Jeunesse sous l’Ancien Régime[modifier | modifier le code]

Son père était propriétaire de l’habitation « Le Pain de sucre » entre Sainte-Marie et Le Marigot, à la Martinique.

Propriétaire d’une plantation par héritage et achat à la Martinique et à Saint-Domingue, il s’engage comme simple soldat dans la guerre d'indépendance américaine et combat à Yorktown en 1781. Après des études de droit en métropole, il est nommé juge et lieutenant de l’Amirauté de La Grenade, mais ne peut accéder à ces charges, car l’île est devenue anglaise. En compensation, c’est à Basse-Terre (Guadeloupe) qu’il est nommé en juillet et septembre 1783.

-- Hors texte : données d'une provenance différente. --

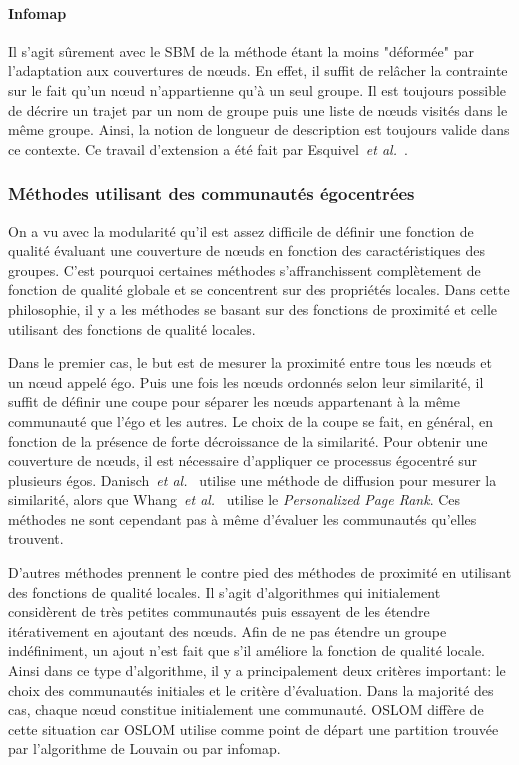 \paragraph{Infomap}
Il s'agit sûrement avec le SBM de la méthode étant la moins "déformée" par l'adaptation aux couvertures de n\oe uds.
En effet, il suffit de relâcher la contrainte sur le fait qu'un n\oe ud n'appartienne qu'à un seul groupe.
Il est toujours possible de décrire un trajet par un nom de groupe puis une liste de n\oe uds visités dans le même groupe.
Ainsi, la notion de longueur de description est toujours valide dans ce contexte.
Ce travail d'extension a été fait par Esquivel~\emph{et al.}~\cite{Esquivel2011}.

\subsubsection{Méthodes utilisant des communautés égocentrées}
On a vu avec la modularité qu'il est assez difficile de définir une fonction de qualité évaluant une couverture de n\oe uds en fonction des caractéristiques des groupes.
C'est pourquoi certaines méthodes s'affranchissent complètement de fonction de qualité globale et se concentrent sur des propriétés locales.
Dans cette philosophie, il y a les méthodes se basant sur des fonctions de proximité et celle utilisant des fonctions de qualité locales.

Dans le premier cas, le but est de mesurer la proximité entre tous les n\oe uds et un n\oe ud appelé égo.
Puis une fois les n\oe uds ordonnés selon leur similarité, il suffit de définir une coupe pour séparer les n\oe uds appartenant à la même communauté que l'égo et les autres.
Le choix de la coupe se fait, en général, en fonction de la présence de forte décroissance de la similarité.
Pour obtenir une couverture de n\oe uds, il est nécessaire d'appliquer ce processus égocentré sur plusieurs égos.
Danisch~\emph{et al.}~\cite{Danisch2012} utilise une méthode de diffusion pour mesurer la similarité, alors que Whang~\emph{et al.}~\cite{Whang2013} utilise le \emph{Personalized Page Rank}.
Ces méthodes ne sont cependant pas à même d'évaluer les communautés qu'elles trouvent.
\bigskip

D'autres méthodes prennent le contre pied des méthodes de proximité en utilisant des fonctions de qualité locales.
Il s'agit d'algorithmes qui initialement considèrent de très petites communautés puis essayent de les étendre itérativement en ajoutant des n\oe uds.
Afin de ne pas étendre un groupe indéfiniment, un ajout n'est fait que s'il améliore la fonction de qualité locale.
Ainsi dans ce type d'algorithme, il y a principalement deux critères important:
le choix des communautés initiales et le critère d'évaluation.
Dans la majorité des cas, chaque n\oe ud constitue initialement une communauté. 
OSLOM\cite{Lancichinetti2011a} diffère de cette situation car OSLOM utilise comme point de départ une partition trouvée par l'algorithme de Louvain ou par infomap.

Il quitte la France pour la Guadeloupe et se rend régulièrement sur ses habitations et celles de sa riche femme à Saint-Domingue, mais en laisse la gérance à son frère cadet le chevalier de Ramville. De 1785 à 1789, il est muté à Pointe-à-Pitre en Guadeloupe avec le poste de sénéchal et lieutenant général de l’Amirauté de la Guadeloupe. Il nomme son cousin Abraham du Buc de Marentille conseiller à la Cour au tribunal de Point-à-Pitre, même si celui-ci s’oppose violemment à lui parfois.

Révolution française, Consulat et Empire[modifier | modifier le code]

Il démissionne en 1789, et part pour Saint-Domingue où il est élu député de La Croix-des-Bouquets à l’assemblée de Saint-Marc en 1790 pour élaborer la constitution de Saint-Domingue. La paroisse de La Croix-des-Bouquets près de Port-au-Prince permet à son député de s’exprimer sur l’usage qu’il a fait des pouvoirs illimités qui lui ont été confiés par ses concitoyens. Jean-Baptiste-César du Buc de Saint-Olympe, qui se renomme Dubuc-St-Olympe, développe longuement dans cette plaquette sa vision de l’équilibre institutionnel souhaitable entre le pouvoir de la métropole et celui, local, des colons organisés en assemblées. Il veut absolument maintenir le lien qui unit la France et Saint-Domingue, où le pouvoir législatif intérieur résidera dans l’Assemblée des représentants du peuple français. La paroisse demande que ses délibérations et le discours du 6 juin 1790 de Dubuc-Saint-Olympe soient imprimés et distribués à 1000 exemplaires par l’imprimerie De Mosard à Port-au-Prince.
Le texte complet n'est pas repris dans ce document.